The gunmetal grey exterior is prone to finger smudges
The HP ZBook's gunmetal gray exterior is gorgeous, but it attracts fingerprints like you wouldn't believe. After carrying it around for some time, I noticed lots of smudges on the lid. At the end of the day, it's a really minor nitpick of mine, though, as dark colors tend to show fingerprints. With that being said, it isn't anything a microfiber cloth can't fix.
The keyboard is unimpressive
The ZBook's keyboard doesn't provide the best typing experience, but it's not the worst either. I like the size of the keyboard, as it doesn't feel really cramped or anything. However, I couldn't really get accustomed to it. I could only manage about 69 words-per-minute, which is far from my average of 80 WPM.
Only if you really need the power
If you're a demanding power user, the HP ZBook is where the party's at. Between the Intel Xeon 1535M (7th Gen) processor and 32GB of ECC memory, it totally dominated our CPU benchmark. In addition to the powerful internals, the display is really colorful as well. It's also bright enough to easily combat glare and ambient light. Last but not least, the FastCharge feature is a blessing, as it reaches a full charge in a little under an hour. While there's a lot we like, we had a few gripes.
The high-end model is very expensive. Unless you're working with a flexible budget, I imagine the $3,290.61 price tag is out of the question for most people. Battery life is disappointing, too. However, with great power comes poor battery life, so it's not unexpected. The exterior is also a fingerprint magnet, so you'll need to keep a microfiber cloth handy. It bothers me a lot, but I wouldn't say it's a deal-breaker.

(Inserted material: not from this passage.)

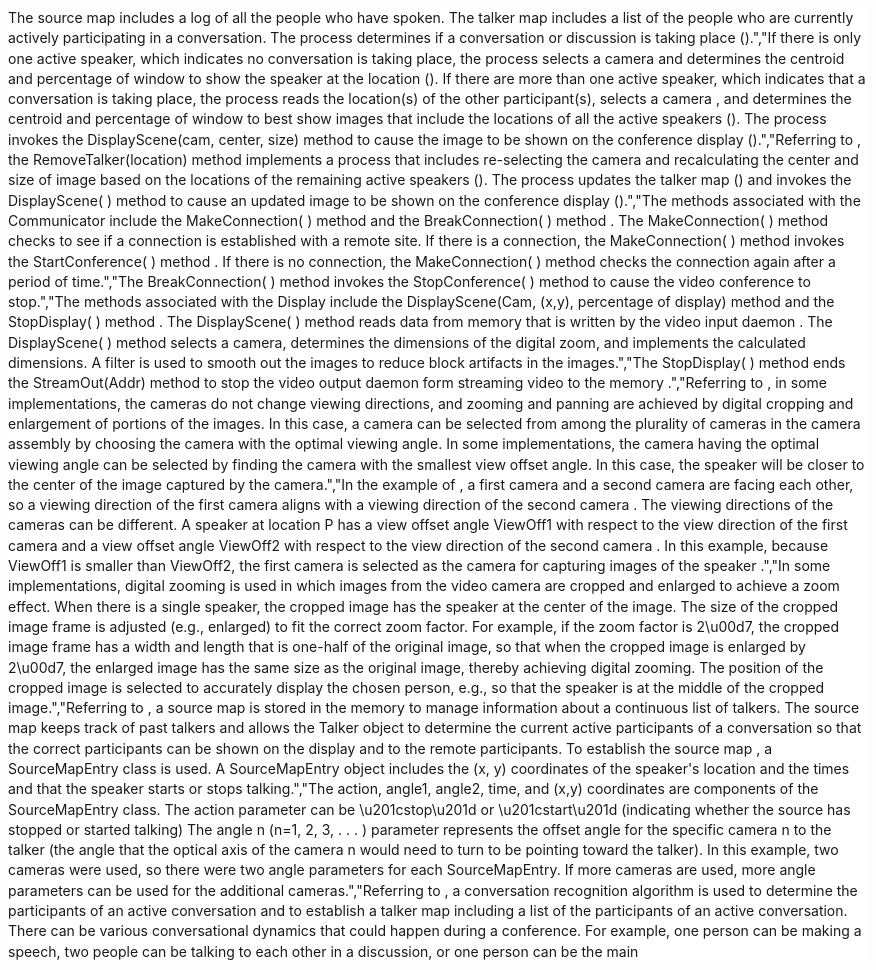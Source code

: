 The source map  includes a log of all the people who have spoken. The talker map  includes a list of the people who are currently actively participating in a conversation. The process  determines if a conversation or discussion is taking place ().","If there is only one active speaker, which indicates no conversation is taking place, the process  selects a camera  and determines the centroid and percentage of window to show the speaker at the location (). If there are more than one active speaker, which indicates that a conversation is taking place, the process  reads the location(s) of the other participant(s), selects a camera , and determines the centroid and percentage of window to best show images that include the locations of all the active speakers (). The process  invokes the DisplayScene(cam, center, size) method  to cause the image to be shown on the conference display  ().","Referring to , the RemoveTalker(location) method  implements a process  that includes re-selecting the camera  and recalculating the center and size of image based on the locations of the remaining active speakers (). The process  updates the talker map () and invokes the DisplayScene( ) method  to cause an updated image to be shown on the conference display  ().","The methods associated with the Communicator  include the MakeConnection( ) method  and the BreakConnection( ) method . The MakeConnection( ) method  checks to see if a connection is established with a remote site. If there is a connection, the MakeConnection( ) method  invokes the StartConference( ) method . If there is no connection, the MakeConnection( ) method  checks the connection again after a period of time.","The BreakConnection( ) method  invokes the StopConference( ) method  to cause the video conference to stop.","The methods associated with the Display  include the DisplayScene(Cam, (x,y), percentage of display) method  and the StopDisplay( ) method . The DisplayScene( ) method  reads data from memory that is written by the video input daemon . The DisplayScene( ) method  selects a camera, determines the dimensions of the digital zoom, and implements the calculated dimensions. A filter is used to smooth out the images to reduce block artifacts in the images.","The StopDisplay( ) method  ends the StreamOut(Addr) method  to stop the video output daemon  form streaming video to the memory .","Referring to , in some implementations, the cameras  do not change viewing directions, and zooming and panning are achieved by digital cropping and enlargement of portions of the images. In this case, a camera  can be selected from among the plurality of cameras  in the camera assembly  by choosing the camera with the optimal viewing angle. In some implementations, the camera having the optimal viewing angle can be selected by finding the camera with the smallest view offset angle. In this case, the speaker will be closer to the center of the image captured by the camera.","In the example of , a first camera and a second camera are facing each other, so a viewing direction  of the first camera aligns with a viewing direction  of the second camera . The viewing directions of the cameras can be different. A speaker  at location P has a view offset angle ViewOff1 with respect to the view direction  of the first camera and a view offset angle ViewOff2 with respect to the view direction  of the second camera . In this example, because ViewOff1 is smaller than ViewOff2, the first camera is selected as the camera  for capturing images of the speaker .","In some implementations, digital zooming is used in which images from the video camera  are cropped and enlarged to achieve a zoom effect. When there is a single speaker, the cropped image has the speaker at the center of the image. The size of the cropped image frame is adjusted (e.g., enlarged) to fit the correct zoom factor. For example, if the zoom factor is 2\u00d7, the cropped image frame has a width and length that is one-half of the original image, so that when the cropped image is enlarged by 2\u00d7, the enlarged image has the same size as the original image, thereby achieving digital zooming. The position of the cropped image is selected to accurately display the chosen person, e.g., so that the speaker is at the middle of the cropped image.","Referring to , a source map  is stored in the memory  to manage information about a continuous list of talkers. The source map  keeps track of past talkers and allows the Talker object  to determine the current active participants of a conversation so that the correct participants can be shown on the display  and to the remote participants. To establish the source map , a SourceMapEntry class is used. A SourceMapEntry object includes the (x, y) coordinates of the speaker's location and the times and that the speaker starts or stops talking.","The action, angle1, angle2, time, and (x,y) coordinates are components of the SourceMapEntry class. The action parameter can be \u201cstop\u201d or \u201cstart\u201d (indicating whether the source has stopped or started talking) The angle n (n=1, 2, 3, . . . ) parameter represents the offset angle for the specific camera n to the talker (the angle that the optical axis of the camera n would need to turn to be pointing toward the talker). In this example, two cameras  were used, so there were two angle parameters for each SourceMapEntry. If more cameras  are used, more angle parameters can be used for the additional cameras.","Referring to , a conversation recognition algorithm is used to determine the participants of an active conversation and to establish a talker map  including a list of the participants of an active conversation. There can be various conversational dynamics that could happen during a conference. For example, one person can be making a speech, two people can be talking to each other in a discussion, or one person can be the main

Drawbacks aside, this is an extremely powerful machine. It's great for 3D modeling and video editing, but it's too powerful for basic use. Besides, there are cheaper options out there with this much RAM and similarly powerful discrete graphics cards. So, unless you are in dire need of a true workstation-level machine you can take anywhere, there are likely better options.